Here are few of my ideas:

- Treetop fortresses built around trees for support, with branching multi-leveled hanging rope bridges with wooden planks, all built at varying heights above the wild forest floor below and to different sizes and configurations, with a town hall, a church, and all the amenities ... just in the wild.

- A hidden city built in the cliff wall directly beneath a waterfall of massive-volume which is very wide also (think half of Niagra). And the city's top and front face are made entirely of stained-glass windows that are always streaming down with water from the falls, creating an eternal movement effect when you look up. Most of the shops face out to the falling water and coloured glass, creating a wonderland of coloured light and shadows within it upon all finished surfaces that are made of polished marble stone and silver-based metallics.

- A city built on a very very large round tower that blots out the sky. All the buildings are built hanging-garden style along the outside perimeter, with some of the building external and some internal with the door opening to a hooden staircase built into the wall. The entire city can be navigated by climbing the stairs, accessing the attached structures which hang above the ground, and also by interconnected hallways and tunnels INSIDE the tower that skirt around the central core which is undisturbed from top to bottom by a large empty core which only the mages can access to fly from one part of the city (below) to the others (above) through magical means. Under the city, gained by going down through the central Mage Access core, is a huge cavern underworld of water and stalactites hanging down. It is a real lake under there. Beneath the water is the ruins of an ancient civilization whose doors are sealed by magical bubbles. If you go through them, you arrive in a dry underworld environment, an evil haunt, full of wretched monsters specific to this one dungeon only. And ghosts....

- An ancient temple overgrown with trees and weeds such that from the outside of the jungle it cannot even be seen. Once on the stones, you can barely see that these are ruins, and if you explore under behind some trees, you may find one old door leading into the city. But it may take a while to find that door, having to navigate the deeply-overgrown ruins for quite a long time before you can get to that door. The outdoor place is filled with giant snakes that are half-man (top half) and half snake, with a snake-face, who spit poison like acidic arrows of death and hiss at you all the time, who crawl in the stones under the ground and can surprise you by popping out of holes to attack you.

- The ruins of an old outdoor animal museum gone rogue, now fallen into disrepair, with tons of dangerous monsters now inhabiting the ruins which are now their favorite location. But there is a rumor of buried treasure there, hiding amidst the rubble, and you must dig...
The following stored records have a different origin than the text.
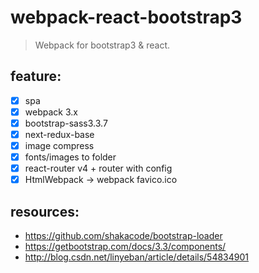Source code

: # webpack-react-bootstrap3
> Webpack for bootstrap3 & react.

## feature:
+ [x] spa 
+ [x] webpack 3.x
+ [x] bootstrap-sass3.3.7
+ [x] next-redux-base
+ [x] image compress
+ [x] fonts/images to folder
+ [x] react-router v4 + router with config
+ [x] HtmlWebpack -> webpack favico.ico

## resources:
+ https://github.com/shakacode/bootstrap-loader
+ https://getbootstrap.com/docs/3.3/components/
+ http://blog.csdn.net/linyeban/article/details/54834901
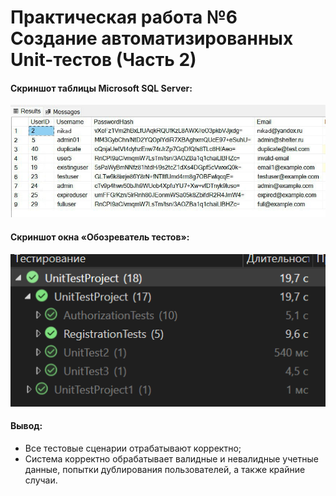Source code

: # Практическая работа №6 Создание автоматизированных Unit-тестов (Часть 2)

#### Cкриншот таблицы Microsoft SQL Server:
![](pr6_2_1.jpg)

#### Cкриншот окна «Обозреватель тестов»:
![](pr6_2_2.png)

#### Вывод: 
- Все тестовые сценарии отрабатывают корректно;
- Система корректно обрабатывает валидные и невалидные учетные данные, попытки дублирования пользователей, а также крайние случаи.
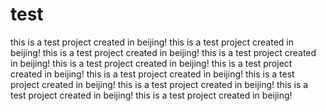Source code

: # test
this is a test project created in beijing!
this is a test project created in beijing!
this is a test project created in beijing!
this is a test project created in beijing!
this is a test project created in beijing!
this is a test project created in beijing!
this is a test project created in beijing!
this is a test project created in beijing!
this is a test project created in beijing!
this is a test project created in beijing!
this is a test project created in beijing!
- A mountain city built (staggered-ly) across numerous independant crags of stone jutting up thousands of feet into the air. The crags (and thus the different portions of the dangerously high city) are accessible via special stone bridges that connect the crags to each other and then back to the main portion of the mountain that leads back down to Skyrim via a series of criss-crossing trails. From here, one can look out and see nothing but mountain peaks rising all around them, but one cannot see the ground, which is lost in clouds and fog 1000's of feet below. If someone falls from the cliff, it can take minutes before they die, and they should scream the whole way down as the screen begins to fade to black (simulating that you pass out just before death). Dragons are often seen flying around this city due to its elevation, but they have special horns that are so loud it hurts Dragons' ears, and shake the mountains, causing them to tire of trying to bother that place. However, they can often be seen flying around the city, off in the distance.

- Shimmering desert orbs provide elemental magic resistance to sand only, allowing humans to enter an "Oasis" undisturbed. Inside are stone courtyards with several shops and a bazaar for buying many things, while there is always at least one Mansion owned by a rich desert Lord or Prince ... There is a place to recharge your water supplies for your travels through the desert. Every day they are replenished by special Desert Couriers riding Elephants stocked with supplies. You an often follow such elephant teams in order to help you FIND your way IN to the Oasis, as long as you don't follow too closely and get attacked by the Guards protecting them.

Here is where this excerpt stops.